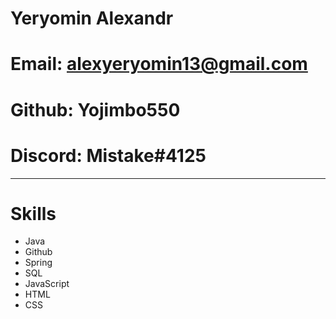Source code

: # Yeryomin Alexandr
# Email: alexyeryomin13@gmail.com
# Github: Yojimbo550
# Discord: Mistake#4125
**********************
# Skills
* Java
* Github
* Spring
* SQL
* JavaScript
* HTML
* CSS

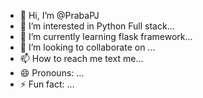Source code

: - 👋 Hi, I’m @PrabaPJ
- 👀 I’m interested in Python Full stack...
- 🌱 I’m currently learning flask framework...
- 💞️ I’m looking to collaborate on ...
- 📫 How to reach me text me...
- 😄 Pronouns: ...
- ⚡ Fun fact: ...

<!---
PrabaPJ/PrabaPJ is a ✨ special ✨ repository because its `README.md` (this file) appears on your GitHub profile.
You can click the Preview link to take a look at your changes.
--->
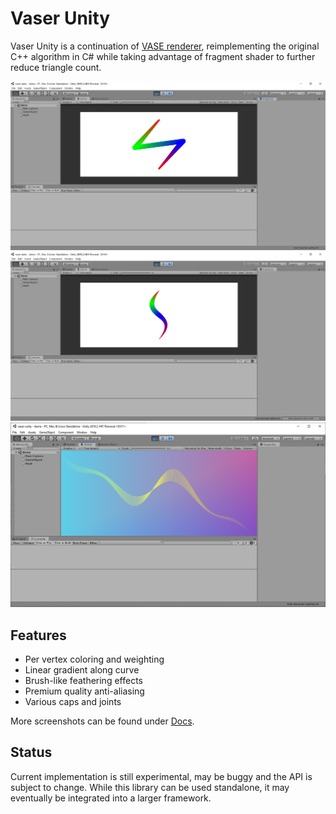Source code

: # Vaser Unity

Vaser Unity is a continuation of [VASE renderer](https://github.com/tyt2y3/vaserenderer), reimplementing the original C++ algorithm in C# while taking advantage of fragment shader to further reduce triangle count.

![Screenshot](Docs/Screenshot%20at%202019-12-11%2001-11-10.png)
![Screenshot](Docs/Screenshot%20at%202019-12-15%2003-57-00.png)
![Screenshot](Docs/Screenshot%20at%202019-12-30%2017-36-00.png)

## Features

- Per vertex coloring and weighting
- Linear gradient along curve
- Brush-like feathering effects
- Premium quality anti-aliasing
- Various caps and joints

More screenshots can be found under [Docs](Docs).

## Status

Current implementation is still experimental, may be buggy and the API is subject to change. While this library can be used standalone, it may eventually be integrated into a larger framework.
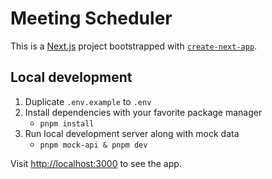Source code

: # Meeting Scheduler

This is a [Next.js](https://nextjs.org/) project bootstrapped with [`create-next-app`](https://github.com/vercel/next.js/tree/canary/packages/create-next-app).

## Local development

1. Duplicate `.env.example` to `.env`
2. Install dependencies with your favorite package manager
   - `pnpm install`
3. Run local development server along with mock data
   - `pnpm mock-api & pnpm dev`

Visit [http://localhost:3000](http://localhost:3000) to see the app.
========================
Copy out every line above where "development" is present.

▸ **THE COMPLETED TASK**
## Local development
3. Run local development server along with mock data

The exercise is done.